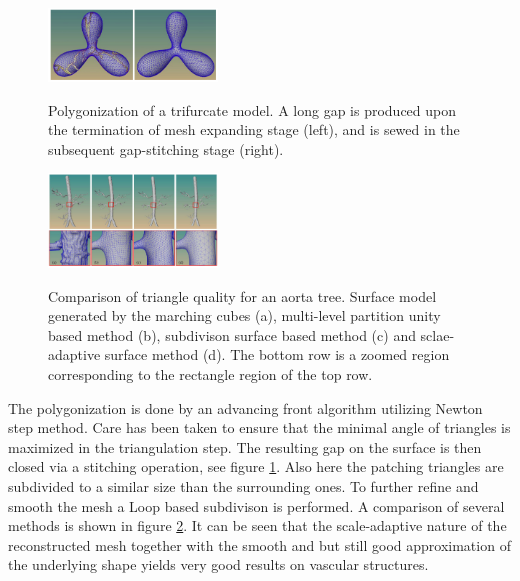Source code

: \begin{figure}[h]
	\centering
	\includegraphics[width=0.4\textwidth]{./Images/Polygonization.png} \\
	\caption{Polygonization of a trifurcate model. A long gap is produced upon the termination of mesh
		expanding stage (left), and is sewed in the subsequent gap-stitching stage (right).}
	\cite{wu2010scale}
	\label{fig:Polygonization}
\end{figure} 

\begin{figure}[h]
	\centering
	\includegraphics[width=0.4\textwidth]{./Images/TriangleQuality.png} \\
	\caption{ Comparison of triangle quality for an aorta tree. Surface model generated by the marching cubes (a),
		multi-level partition unity based method (b), subdivison surface based method (c) and sclae-adaptive surface method (d). The bottom row is a zoomed region corresponding to the rectangle region of the top row.}
	\cite{wu2010scale}
	\label{fig:TriangleQuality}
\end{figure} 

The polygonization is done by an advancing front algorithm utilizing Newton step method. Care has been taken to ensure that the minimal angle of triangles is maximized in the triangulation step. The resulting gap on the surface is then closed via a stitching operation, see figure \ref{fig:Polygonization}. Also here the patching triangles are subdivided to a similar size than the surrounding ones. To further refine and smooth the mesh a Loop based subdivison is performed.
A comparison of several methods is shown in figure \ref{fig:TriangleQuality}. It can be seen that the scale-adaptive nature of the reconstructed mesh together with the smooth and but still good approximation of the underlying shape yields very good results on vascular structures.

• ASSIGNMENT:
Would you copy out all the data exactly, without the images?

• OUTPUT FOR THIS EXERCISE:
Source code

: \begin{figure}[h]
	\centering
	\includegraphics[width=0.4\textwidth]{./Images/Polygonization.png} \\
	\caption{Polygonization of a trifurcate model. A long gap is produced upon the termination of mesh
		expanding stage (left), and is sewed in the subsequent gap-stitching stage (right).}
	\cite{wu2010scale}
	\label{fig:Polygonization}
\end{figure} 

\begin{figure}[h]
	\centering
	\includegraphics[width=0.4\textwidth]{./Images/TriangleQuality.png} \\
	\caption{ Comparison of triangle quality for an aorta tree. Surface model generated by the marching cubes (a),
		multi-level partition unity based method (b), subdivison surface based method (c) and sclae-adaptive surface method (d). The bottom row is a zoomed region corresponding to the rectangle region of the top row.}
	\cite{wu2010scale}
	\label{fig:TriangleQuality}
\end{figure} 

The polygonization is done by an advancing front algorithm utilizing Newton step method. Care has been taken to ensure that the minimal angle of triangles is maximized in the triangulation step. The resulting gap on the surface is then closed via a stitching operation, see figure \ref{fig:Polygonization}. Also here the patching triangles are subdivided to a similar size than the surrounding ones. To further refine and smooth the mesh a Loop based subdivison is performed.
A comparison of several methods is shown in figure \ref{fig:TriangleQuality}. It can be seen that the scale-adaptive nature of the reconstructed mesh together with the smooth and but still good approximation of the underlying shape yields very good results on vascular structures.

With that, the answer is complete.